If you have never watched the police interviews you should, because they tell you everything you will ever need to know. Aileen Wuornos sits in front of the detective and laughs, or cries, or curses, or prays, like a flip book character sped up or slowed down by some unseen hand. Wuornos is as stable as boiling oil in a hailstorm. You cannot help but walk away believing that woman is capable of murder and just as incapable of understanding what it means.
“Monster” the 2003 movie written and directed by Patty Jenkins takes us all down to Wournos’ level, and holds us there for the better part of two hours. Charlize Theron slips inside of Wournos’s skin like a doppelganger and she won an Oscar for it. It’s hard to believe it’s Theron in there, and it’s hard to imagine what it was like. “I watched a lot of film” Theron said when how she asked how she managed to become that character. And if you watch the police
interviews you can see that Theron did.
The movie guides the viewer through a side of life in the Sunshine State that excludes Mouse Ear Hats and Princesses. There are no tourists here. There are no happy endings. There is the harsh reality that life is process, and at one point Wournes is rebuffed by a potential employer, who says, “…When the beach party is over, you don’t get to say, “You know what? Now I think I’d like to have what everybody else has worked their entire life for.” It doesn’t work that way.”
Was Wuornos guilty of killing seven men? The film says she was, and she confessed to the murders. It’s easy to believe she did, and convenient. All the evidence, most of it circumstantial, points to Wuornos, but we will never really know. All the killings took place, if you believe what you’re told, between one woman and her victim. The weapon was never found, but the Florida coast is a very large place.
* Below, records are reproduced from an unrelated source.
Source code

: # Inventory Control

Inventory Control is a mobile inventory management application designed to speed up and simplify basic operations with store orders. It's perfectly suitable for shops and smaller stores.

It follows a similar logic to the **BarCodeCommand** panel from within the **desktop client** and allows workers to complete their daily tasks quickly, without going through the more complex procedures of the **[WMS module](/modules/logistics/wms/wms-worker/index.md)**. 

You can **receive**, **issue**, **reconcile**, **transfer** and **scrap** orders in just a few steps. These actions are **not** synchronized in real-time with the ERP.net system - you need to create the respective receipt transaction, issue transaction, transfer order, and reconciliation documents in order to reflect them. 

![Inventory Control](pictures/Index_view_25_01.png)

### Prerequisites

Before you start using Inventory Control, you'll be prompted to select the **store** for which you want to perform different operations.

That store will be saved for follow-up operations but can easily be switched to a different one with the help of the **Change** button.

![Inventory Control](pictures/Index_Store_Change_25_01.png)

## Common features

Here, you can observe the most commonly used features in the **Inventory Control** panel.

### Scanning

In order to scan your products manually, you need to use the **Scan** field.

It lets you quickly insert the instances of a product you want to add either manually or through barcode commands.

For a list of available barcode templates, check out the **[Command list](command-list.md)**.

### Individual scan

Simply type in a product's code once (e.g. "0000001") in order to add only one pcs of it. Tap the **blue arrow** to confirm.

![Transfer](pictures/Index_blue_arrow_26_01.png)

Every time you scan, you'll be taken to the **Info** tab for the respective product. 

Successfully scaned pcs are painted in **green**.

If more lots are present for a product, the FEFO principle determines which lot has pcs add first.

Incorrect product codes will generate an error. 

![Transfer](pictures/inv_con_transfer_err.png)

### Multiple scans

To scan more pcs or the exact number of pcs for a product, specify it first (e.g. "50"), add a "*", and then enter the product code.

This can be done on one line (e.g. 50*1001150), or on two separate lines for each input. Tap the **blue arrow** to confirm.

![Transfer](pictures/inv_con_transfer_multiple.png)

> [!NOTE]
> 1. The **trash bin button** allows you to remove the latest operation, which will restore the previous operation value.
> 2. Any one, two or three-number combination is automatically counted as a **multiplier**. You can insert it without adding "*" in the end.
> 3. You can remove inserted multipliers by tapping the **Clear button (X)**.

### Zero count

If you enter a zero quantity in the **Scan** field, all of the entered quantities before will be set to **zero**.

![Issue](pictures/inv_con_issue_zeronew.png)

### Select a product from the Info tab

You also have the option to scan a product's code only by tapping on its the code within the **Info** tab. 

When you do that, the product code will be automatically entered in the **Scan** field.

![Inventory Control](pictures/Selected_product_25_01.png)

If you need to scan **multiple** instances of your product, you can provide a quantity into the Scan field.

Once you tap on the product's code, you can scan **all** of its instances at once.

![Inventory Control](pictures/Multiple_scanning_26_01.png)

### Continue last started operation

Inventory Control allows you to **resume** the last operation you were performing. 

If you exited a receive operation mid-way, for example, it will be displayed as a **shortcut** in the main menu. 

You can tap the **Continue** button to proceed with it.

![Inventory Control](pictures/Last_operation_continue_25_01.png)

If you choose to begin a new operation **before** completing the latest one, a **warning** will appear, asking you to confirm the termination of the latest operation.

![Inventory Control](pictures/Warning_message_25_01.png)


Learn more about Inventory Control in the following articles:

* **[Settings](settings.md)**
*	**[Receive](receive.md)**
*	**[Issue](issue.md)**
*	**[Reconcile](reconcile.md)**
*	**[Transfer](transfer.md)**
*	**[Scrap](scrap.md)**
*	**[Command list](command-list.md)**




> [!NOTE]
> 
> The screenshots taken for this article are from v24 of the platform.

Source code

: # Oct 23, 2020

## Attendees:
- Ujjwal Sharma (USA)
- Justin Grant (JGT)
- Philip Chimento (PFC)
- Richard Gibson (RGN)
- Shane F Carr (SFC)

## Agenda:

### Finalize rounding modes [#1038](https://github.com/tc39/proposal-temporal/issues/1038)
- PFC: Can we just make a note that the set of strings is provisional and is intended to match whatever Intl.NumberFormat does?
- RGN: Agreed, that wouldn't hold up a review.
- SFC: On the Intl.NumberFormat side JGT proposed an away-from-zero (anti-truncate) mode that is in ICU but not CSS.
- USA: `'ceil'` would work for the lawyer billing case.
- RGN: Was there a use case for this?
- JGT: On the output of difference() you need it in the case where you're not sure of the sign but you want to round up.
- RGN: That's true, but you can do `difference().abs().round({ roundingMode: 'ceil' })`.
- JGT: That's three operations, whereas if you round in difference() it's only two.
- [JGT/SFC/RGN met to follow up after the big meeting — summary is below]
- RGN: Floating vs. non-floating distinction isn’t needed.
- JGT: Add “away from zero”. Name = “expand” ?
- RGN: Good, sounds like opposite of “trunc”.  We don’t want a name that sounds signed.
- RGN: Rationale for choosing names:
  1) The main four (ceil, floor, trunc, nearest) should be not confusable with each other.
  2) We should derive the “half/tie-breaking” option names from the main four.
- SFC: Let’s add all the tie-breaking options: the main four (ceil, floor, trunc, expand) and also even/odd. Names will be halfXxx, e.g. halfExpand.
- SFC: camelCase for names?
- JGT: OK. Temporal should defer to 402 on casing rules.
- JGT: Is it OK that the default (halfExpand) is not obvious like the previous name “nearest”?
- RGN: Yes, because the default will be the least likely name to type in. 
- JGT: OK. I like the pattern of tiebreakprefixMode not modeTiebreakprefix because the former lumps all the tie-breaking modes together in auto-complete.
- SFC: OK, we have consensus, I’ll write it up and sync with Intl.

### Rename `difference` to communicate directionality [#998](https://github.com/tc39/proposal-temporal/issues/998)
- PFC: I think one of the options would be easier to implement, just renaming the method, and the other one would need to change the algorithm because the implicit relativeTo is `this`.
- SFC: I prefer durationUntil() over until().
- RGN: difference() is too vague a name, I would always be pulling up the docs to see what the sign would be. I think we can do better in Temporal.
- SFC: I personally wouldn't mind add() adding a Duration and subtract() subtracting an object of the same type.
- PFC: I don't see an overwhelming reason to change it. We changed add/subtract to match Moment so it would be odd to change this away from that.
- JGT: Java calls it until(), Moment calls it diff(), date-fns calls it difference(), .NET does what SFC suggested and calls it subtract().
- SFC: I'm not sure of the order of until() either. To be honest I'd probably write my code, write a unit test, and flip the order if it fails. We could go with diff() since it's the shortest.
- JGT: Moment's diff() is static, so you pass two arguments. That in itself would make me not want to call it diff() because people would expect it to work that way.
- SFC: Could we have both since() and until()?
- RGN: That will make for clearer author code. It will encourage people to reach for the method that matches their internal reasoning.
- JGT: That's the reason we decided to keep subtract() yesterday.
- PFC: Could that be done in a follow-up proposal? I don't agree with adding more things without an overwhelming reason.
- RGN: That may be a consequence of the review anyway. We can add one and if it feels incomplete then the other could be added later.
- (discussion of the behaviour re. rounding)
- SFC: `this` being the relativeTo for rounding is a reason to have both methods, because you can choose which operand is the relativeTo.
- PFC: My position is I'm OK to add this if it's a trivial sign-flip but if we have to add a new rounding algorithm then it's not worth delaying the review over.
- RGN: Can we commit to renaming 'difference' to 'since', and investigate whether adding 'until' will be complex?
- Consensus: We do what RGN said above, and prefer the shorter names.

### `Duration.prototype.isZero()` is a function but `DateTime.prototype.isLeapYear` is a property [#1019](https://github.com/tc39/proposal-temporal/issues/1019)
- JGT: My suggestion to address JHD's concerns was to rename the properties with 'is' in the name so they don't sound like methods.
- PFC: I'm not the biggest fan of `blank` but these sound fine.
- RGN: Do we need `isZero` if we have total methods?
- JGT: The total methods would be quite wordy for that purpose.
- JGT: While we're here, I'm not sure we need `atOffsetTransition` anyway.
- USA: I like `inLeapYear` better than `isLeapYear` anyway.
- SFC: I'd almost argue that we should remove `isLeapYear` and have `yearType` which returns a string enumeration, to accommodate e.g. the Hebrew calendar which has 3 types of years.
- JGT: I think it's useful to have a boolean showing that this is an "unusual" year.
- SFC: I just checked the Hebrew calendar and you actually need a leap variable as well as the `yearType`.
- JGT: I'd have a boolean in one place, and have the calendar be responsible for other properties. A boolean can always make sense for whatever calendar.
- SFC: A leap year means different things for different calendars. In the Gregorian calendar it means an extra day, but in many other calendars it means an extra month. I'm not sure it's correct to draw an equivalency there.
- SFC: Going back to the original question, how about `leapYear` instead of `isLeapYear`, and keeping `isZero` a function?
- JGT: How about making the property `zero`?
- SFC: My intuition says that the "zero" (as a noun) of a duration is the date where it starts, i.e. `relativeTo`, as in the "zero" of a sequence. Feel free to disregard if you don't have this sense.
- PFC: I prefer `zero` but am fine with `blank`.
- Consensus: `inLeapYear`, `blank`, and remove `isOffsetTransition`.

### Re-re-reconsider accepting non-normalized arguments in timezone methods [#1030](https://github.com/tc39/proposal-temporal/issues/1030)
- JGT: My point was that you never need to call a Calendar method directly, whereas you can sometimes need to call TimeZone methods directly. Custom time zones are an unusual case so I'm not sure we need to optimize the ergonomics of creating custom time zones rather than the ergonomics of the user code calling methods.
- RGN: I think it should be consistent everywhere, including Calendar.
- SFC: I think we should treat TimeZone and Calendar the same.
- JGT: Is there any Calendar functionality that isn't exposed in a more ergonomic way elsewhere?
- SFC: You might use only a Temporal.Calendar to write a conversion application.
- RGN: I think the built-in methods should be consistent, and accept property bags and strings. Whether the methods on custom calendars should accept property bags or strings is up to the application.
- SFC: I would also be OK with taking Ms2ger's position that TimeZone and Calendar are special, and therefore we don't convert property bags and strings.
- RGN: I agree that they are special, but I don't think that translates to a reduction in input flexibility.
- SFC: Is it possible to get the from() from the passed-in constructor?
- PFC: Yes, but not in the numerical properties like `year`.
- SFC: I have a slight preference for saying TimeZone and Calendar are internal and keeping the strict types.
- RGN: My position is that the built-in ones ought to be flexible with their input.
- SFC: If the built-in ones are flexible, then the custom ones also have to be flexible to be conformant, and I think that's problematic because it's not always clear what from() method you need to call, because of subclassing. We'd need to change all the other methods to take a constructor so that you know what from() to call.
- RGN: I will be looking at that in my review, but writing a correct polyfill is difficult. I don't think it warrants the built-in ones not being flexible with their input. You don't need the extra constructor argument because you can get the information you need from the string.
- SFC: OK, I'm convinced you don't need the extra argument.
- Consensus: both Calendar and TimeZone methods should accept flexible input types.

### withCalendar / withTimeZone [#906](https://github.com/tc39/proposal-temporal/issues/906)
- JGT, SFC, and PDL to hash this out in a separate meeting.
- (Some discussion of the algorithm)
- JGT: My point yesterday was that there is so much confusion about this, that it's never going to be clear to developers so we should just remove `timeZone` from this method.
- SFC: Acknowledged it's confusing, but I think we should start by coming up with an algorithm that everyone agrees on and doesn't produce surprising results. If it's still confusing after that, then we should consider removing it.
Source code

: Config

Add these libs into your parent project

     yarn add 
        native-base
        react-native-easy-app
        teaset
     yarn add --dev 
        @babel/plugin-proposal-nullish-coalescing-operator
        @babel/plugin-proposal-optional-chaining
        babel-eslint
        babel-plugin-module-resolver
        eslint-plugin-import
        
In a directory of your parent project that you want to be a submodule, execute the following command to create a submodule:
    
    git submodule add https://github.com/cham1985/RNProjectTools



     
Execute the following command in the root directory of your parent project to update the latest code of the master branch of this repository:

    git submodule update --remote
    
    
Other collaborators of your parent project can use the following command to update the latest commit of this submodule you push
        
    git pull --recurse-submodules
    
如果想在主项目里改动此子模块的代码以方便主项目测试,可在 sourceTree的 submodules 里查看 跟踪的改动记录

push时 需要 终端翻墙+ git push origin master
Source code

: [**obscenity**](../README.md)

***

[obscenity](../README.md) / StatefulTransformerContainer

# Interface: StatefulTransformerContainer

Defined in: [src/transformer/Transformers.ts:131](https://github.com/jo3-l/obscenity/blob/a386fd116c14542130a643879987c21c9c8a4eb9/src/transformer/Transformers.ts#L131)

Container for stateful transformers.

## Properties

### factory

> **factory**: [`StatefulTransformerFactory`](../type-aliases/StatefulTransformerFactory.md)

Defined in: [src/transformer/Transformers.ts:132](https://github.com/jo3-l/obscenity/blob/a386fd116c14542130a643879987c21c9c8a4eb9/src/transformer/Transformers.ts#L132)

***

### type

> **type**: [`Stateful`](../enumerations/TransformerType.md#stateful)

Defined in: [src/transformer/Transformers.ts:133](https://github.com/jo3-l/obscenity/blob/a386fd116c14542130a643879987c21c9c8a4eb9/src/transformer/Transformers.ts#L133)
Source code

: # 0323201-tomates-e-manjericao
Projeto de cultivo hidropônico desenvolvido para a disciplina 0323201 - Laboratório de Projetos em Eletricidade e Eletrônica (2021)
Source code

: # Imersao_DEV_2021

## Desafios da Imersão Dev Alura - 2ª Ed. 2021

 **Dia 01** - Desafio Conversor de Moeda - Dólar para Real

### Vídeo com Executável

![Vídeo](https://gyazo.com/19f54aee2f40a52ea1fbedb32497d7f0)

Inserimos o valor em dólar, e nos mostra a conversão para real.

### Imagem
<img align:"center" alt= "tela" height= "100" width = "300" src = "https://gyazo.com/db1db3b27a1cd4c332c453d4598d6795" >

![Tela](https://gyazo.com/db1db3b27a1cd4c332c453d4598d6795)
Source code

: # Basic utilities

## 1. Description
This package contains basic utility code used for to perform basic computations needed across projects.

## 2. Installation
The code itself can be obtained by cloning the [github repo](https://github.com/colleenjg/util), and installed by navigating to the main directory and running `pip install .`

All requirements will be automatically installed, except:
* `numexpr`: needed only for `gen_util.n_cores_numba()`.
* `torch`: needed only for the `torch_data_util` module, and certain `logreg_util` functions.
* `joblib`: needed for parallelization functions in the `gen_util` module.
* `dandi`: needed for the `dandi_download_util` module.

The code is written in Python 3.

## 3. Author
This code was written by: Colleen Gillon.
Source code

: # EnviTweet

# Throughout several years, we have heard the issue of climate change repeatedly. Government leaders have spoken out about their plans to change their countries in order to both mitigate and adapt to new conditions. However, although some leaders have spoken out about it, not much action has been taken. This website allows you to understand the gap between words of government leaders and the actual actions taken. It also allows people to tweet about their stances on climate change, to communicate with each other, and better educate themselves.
I’m not here trying to make some sort of argument that Wuornos was innocent of the crimes, or that her execution was anything but a bit of mercy for everyone involved. But unlike most movies whose subjects are serial killers who are captured, tried, and put to death, “Monster” leaves you with the feeling terrible things have happened and nothing, nothing at all, was done to make anything better at all.
I watch this movie every once in a while to remind me there are monsters, and not all of them are things we can see.